Friends group works to expand Willapa wildlife refuge access

Tarlett Slough, which can be accessed from the end of 95th Street east of Sandridge Road, flows outward to join the south end of Willapa Bay. It is a habitat rich in bird life and mammals including river otters.

WILLAPA, Wash. — With restoration work that knocked out miles of federally owned dikes on Willapa Bay reaching the end of its funding, the Willapa National Wildlife Refuge plans to open up thousands of acres to hunters this fall and give south Pacific County residents and visitors prime public access to the bay.

Last week, the independent, nonprofit Friends of Willapa National Wildlife Refuge talked to a review board with the Washington Department of Fish and Wildlife about the Friends’ request for a $60,000 Aquatic Lands Enhancement Account grant. The group, through Pacific County, hopes to develop 95th Street in Long Beach which dead-ends at the refuge’s Tarlatt Slough unit.

It’s an area rich in scenery and wildlife. Thousands of birds migrate through the bay and nest in the woods and grasses. A mother bear likes to wander quietly there with her cub. A few people have caught glimpses of her as she disappears into the woods. Elk and deer carve trails through the trees.

“A lot of people would like to go out there,” said Ron Craig of South Bend, the group’s director of infrastructure and trails. “And the refuge would like to have them.”

But this isn’t so obvious on 95th Street where a locked gate bars the way to an old logging road. While pedestrians are permitted to pass beside the gate, it’s difficult to park there and even more difficult to turn a car around when it’s time to leave.

The grant would pay to add and improve parking options, install a ramp suitable for canoes and kayaks, provide signs and information kiosks and move the gate back. ALEA grants are typically provided to help federal and state agencies purchase lands for public access, said Clay Nichols, president of the Friends. This project, however, would provide access to lands that are already public.

“This is kind of a horse of a different color,” Nichols said.
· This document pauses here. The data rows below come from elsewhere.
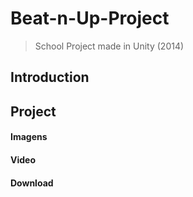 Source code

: # Beat-n-Up-Project
> School Project made in Unity (2014)

## Introduction

## Project

#### Imagens

#### Video

#### Download
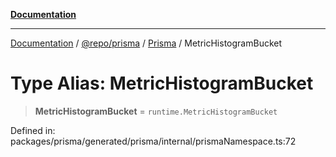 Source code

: [**Documentation**](../../../../../README.md)

***

[Documentation](../../../../../README.md) / [@repo/prisma](../../../README.md) / [Prisma](../README.md) / MetricHistogramBucket

# Type Alias: MetricHistogramBucket

> **MetricHistogramBucket** = `runtime.MetricHistogramBucket`

Defined in: packages/prisma/generated/prisma/internal/prismaNamespace.ts:72
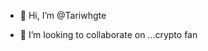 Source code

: - 👋 Hi, I’m @Tariwhgte

- 💞️ I’m looking to collaborate on ...crypto fan


<!---
Tariwhgte/Tariwhgte is a ✨ special ✨ repository because its `README.md` (this file) appears on your GitHub profile.
You can click the Preview link to take a look at your changes.
--->
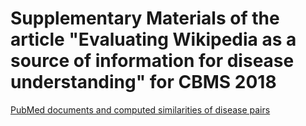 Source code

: # Supplementary Materials of the article "Evaluating Wikipedia as a source of information for disease understanding" for CBMS 2018

[PubMed documents and computed similarities of disease pairs](https://github.com/pantapps/cmbs2018/blob/master/CBMS2018_Documents.zip)
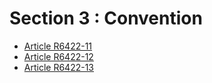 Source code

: # Section 3 : Convention

* [Article R6422-11](./LEGIARTI000018522170.md)
* [Article R6422-12](./LEGIARTI000018522168.md)
* [Article R6422-13](./LEGIARTI000018522166.md)
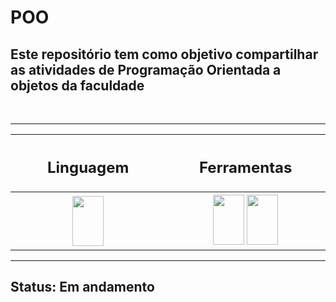 # POO

<p> <h2> Este repositório tem como objetivo compartilhar as atividades de Programação Orientada a objetos da faculdade </h2> </p> <br>
<hr>
<table align="center">
  <tr>
    <th width=300> <h2> Linguagem </h2> </th>
    <th width=300> <h2> Ferramentas </h2> </th>
  </tr>
  <tr>
    <th width=300>
      <img src="https://cdn.jsdelivr.net/gh/devicons/devicon/icons/cplusplus/cplusplus-original.svg" width=50 height=80 />
    </th>
    <th width=300>
      <img src="https://cdn.jsdelivr.net/gh/devicons/devicon/icons/git/git-original.svg" width=50 height=80/ >
      <img src="https://cdn.jsdelivr.net/gh/devicons/devicon/icons/vscode/vscode-original.svg" width=50 height=80 />
    </th>
  </tr>

</table>

<hr>

<H2> Status: Em andamento </h2>
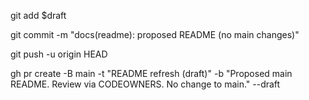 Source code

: <!-- status: stub; target: 150+ words -->
git add $draft

git commit -m "docs(readme): proposed README (no main changes)"

git push -u origin HEAD

gh pr create -B main -t "README refresh (draft)" -b "Proposed main README. Review via CODEOWNERS. No change to main." --draft


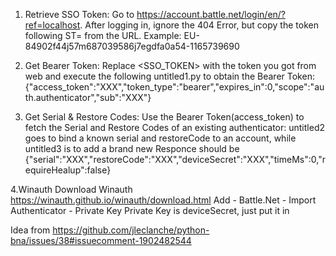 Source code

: 1. Retrieve SSO Token:
Go to https://account.battle.net/login/en/?ref=localhost. After logging in, ignore the 404 Error, but copy the token following ST= from the URL.
Example: EU-84902f44j57m687039586j7egdfa0a54-1165739690

2. Get Bearer Token:
Replace <SSO_TOKEN> with the token you got from web and execute the following untitled1.py to obtain the Bearer Token:
{"access_token":"XXX","token_type":"bearer","expires_in":0,"scope":"auth.authenticator","sub":"XXX"}

3. Get Serial & Restore Codes:
Use the Bearer Token(access_token) to fetch the Serial and Restore Codes of an existing authenticator:
untitled2 goes to bind a known serial and restoreCode to an account, while untitled3 is to add a brand new
Responce should be
{"serial":"XXX","restoreCode":"XXX","deviceSecret":"XXX","timeMs":0,"requireHealup":false}

4.Winauth
Download Winauth https://winauth.github.io/winauth/download.html
Add - Battle.Net - Import Authenticator - Private Key
Private Key is deviceSecret, just put it in

Idea from https://github.com/jleclanche/python-bna/issues/38#issuecomment-1902482544
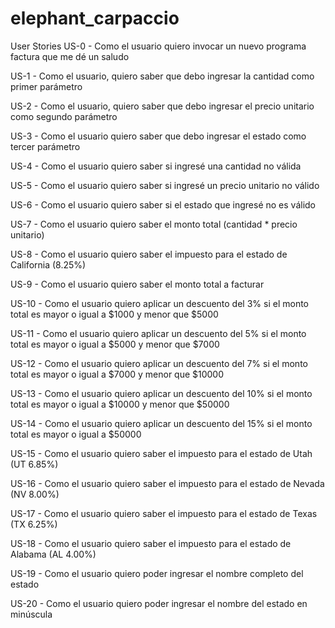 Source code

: # elephant_carpaccio
User Stories
US-0 - Como el usuario quiero invocar un nuevo programa factura que me dé un saludo

US-1 - Como el usuario, quiero saber que debo ingresar la cantidad como primer parámetro

US-2 - Como el usuario, quiero saber que debo ingresar el precio unitario como segundo parámetro

US-3 - Como el usuario quiero saber que debo ingresar el estado como tercer parámetro

US-4 - Como el usuario quiero saber si ingresé una cantidad no válida

US-5 - Como el usuario quiero saber si ingresé un precio unitario no válido

US-6 - Como el usuario quiero saber si el estado que ingresé no es válido

US-7 - Como el usuario quiero saber el monto total (cantidad * precio unitario)

US-8 - Como el usuario quiero saber el impuesto para el estado de California (8.25%)

US-9 - Como el usuario quiero saber el monto total a facturar

US-10 - Como el usuario quiero aplicar un descuento del 3% si el monto total es mayor o igual a $1000 y menor que $5000

US-11 - Como el usuario quiero aplicar un descuento del 5% si el monto total es mayor o igual a $5000 y menor que $7000

US-12 - Como el usuario quiero aplicar un descuento del 7% si el monto total es mayor o igual a $7000 y menor que $10000

US-13 - Como el usuario quiero aplicar un descuento del 10% si el monto total es mayor o igual a $10000 y menor que $50000

US-14 - Como el usuario quiero aplicar un descuento del 15% si el monto total es mayor o igual a $50000

US-15 - Como el usuario quiero saber el impuesto para el estado de Utah (UT 6.85%)

US-16 - Como el usuario quiero saber el impuesto para el estado de Nevada (NV 8.00%)

US-17 - Como el usuario quiero saber el impuesto para el estado de Texas (TX 6.25%)

US-18 - Como el usuario quiero saber el impuesto para el estado de Alabama (AL 4.00%)

US-19 - Como el usuario quiero poder ingresar el nombre completo del estado

US-20 - Como el usuario quiero poder ingresar el nombre del estado en minúscula
  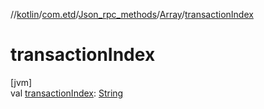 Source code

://[kotlin](../../../../index.md)/[com.etd](../../index.md)/[Json_rpc_methods](../index.md)/[Array](index.md)/[transactionIndex](transaction-index.md)

# transactionIndex

[jvm]\
val [transactionIndex](transaction-index.md): [String](https://kotlinlang.org/api/latest/jvm/stdlib/kotlin/-string/index.html)
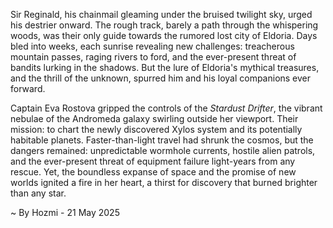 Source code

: 
Sir Reginald, his chainmail gleaming under the bruised twilight sky, urged his destrier onward.  The rough track, barely a path through the whispering woods, was their only guide towards the rumored lost city of Eldoria.  Days bled into weeks, each sunrise revealing new challenges: treacherous mountain passes, raging rivers to ford, and the ever-present threat of bandits lurking in the shadows.  But the lure of Eldoria's mythical treasures, and the thrill of the unknown, spurred him and his loyal companions ever forward.

Captain Eva Rostova gripped the controls of the *Stardust Drifter*, the vibrant nebulae of the Andromeda galaxy swirling outside her viewport.  Their mission: to chart the newly discovered Xylos system and its potentially habitable planets.  Faster-than-light travel had shrunk the cosmos, but the dangers remained: unpredictable wormhole currents, hostile alien patrols, and the ever-present threat of equipment failure light-years from any rescue.  Yet, the boundless expanse of space and the promise of new worlds ignited a fire in her heart, a thirst for discovery that burned brighter than any star.

~ By Hozmi - 21 May 2025
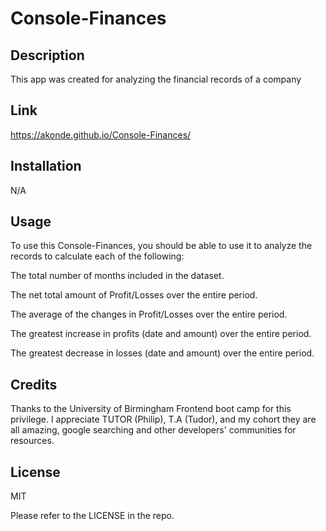 # Console-Finances

## Description
This app was created for analyzing the financial records of a company

## Link

https://akonde.github.io/Console-Finances/
## Installation

N/A

## Usage
To use this Console-Finances, you should be able to use it to analyze the records to calculate each of the following:

The total number of months included in the dataset.

The net total amount of Profit/Losses over the entire period.

The average of the changes in Profit/Losses over the entire period.

The greatest increase in profits (date and amount) over the entire period.

The greatest decrease in losses (date and amount) over the entire period.


## Credits
Thanks to the University of Birmingham Frontend boot camp for this privilege. I appreciate TUTOR (Philip), T.A (Tudor), and my cohort they are all amazing, google searching and other developers' communities for resources. 

## License
MIT

Please refer to the LICENSE in the repo.
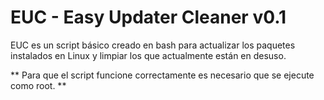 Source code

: # EUC - Easy Updater Cleaner v0.1

EUC es un script básico creado en bash para actualizar los paquetes instalados en Linux y limpiar los que actualmente están en desuso.

** Para que el script funcione correctamente es necesario que se ejecute como root. **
But it’s an important access point, he argued. Opening it up would mean volunteers, school groups, boaters, photographers and birders would have a convenient way to safely enter that area of the refuge and have public access to the bay.

Currently, it’s possible to reach the bay by way of Leadbetter Point at the northern tip of the Peninsula or through a public ramp in Nacohtta.

“Other than that, there isn’t much public access, as opposed to the ocean side where practically every major cross street perpendicular to the ocean has public beach access,” Nichols said. “It’s quite a contrast.”

If the Friends land the grant, the group will have to provide a 50 percent match of $30,000. They plan to do this through in-kind work and money they’ve been able to save – all their money, in fact, according to Craig.

“We’re all in,” he said.

Farther west, and catering to another group of wildlife enthusiasts, the refuge will open 2,600 acres of habitat not previously open to waterfowl hunting, and 1,000 acres for deer and elk hunting will be available to hunters during state-scheduled seasons.

Despite concerns the public raised when the refuge first proposed removing the dikes, the elk, deer and birds are using the bay area much as they had before, said Jackie Ferrier, refuge manager. And, in the newly restored open water, intertidal flats and salt marches, monitors are recording fish. For the first time, refuge employees are seeing chum salmon.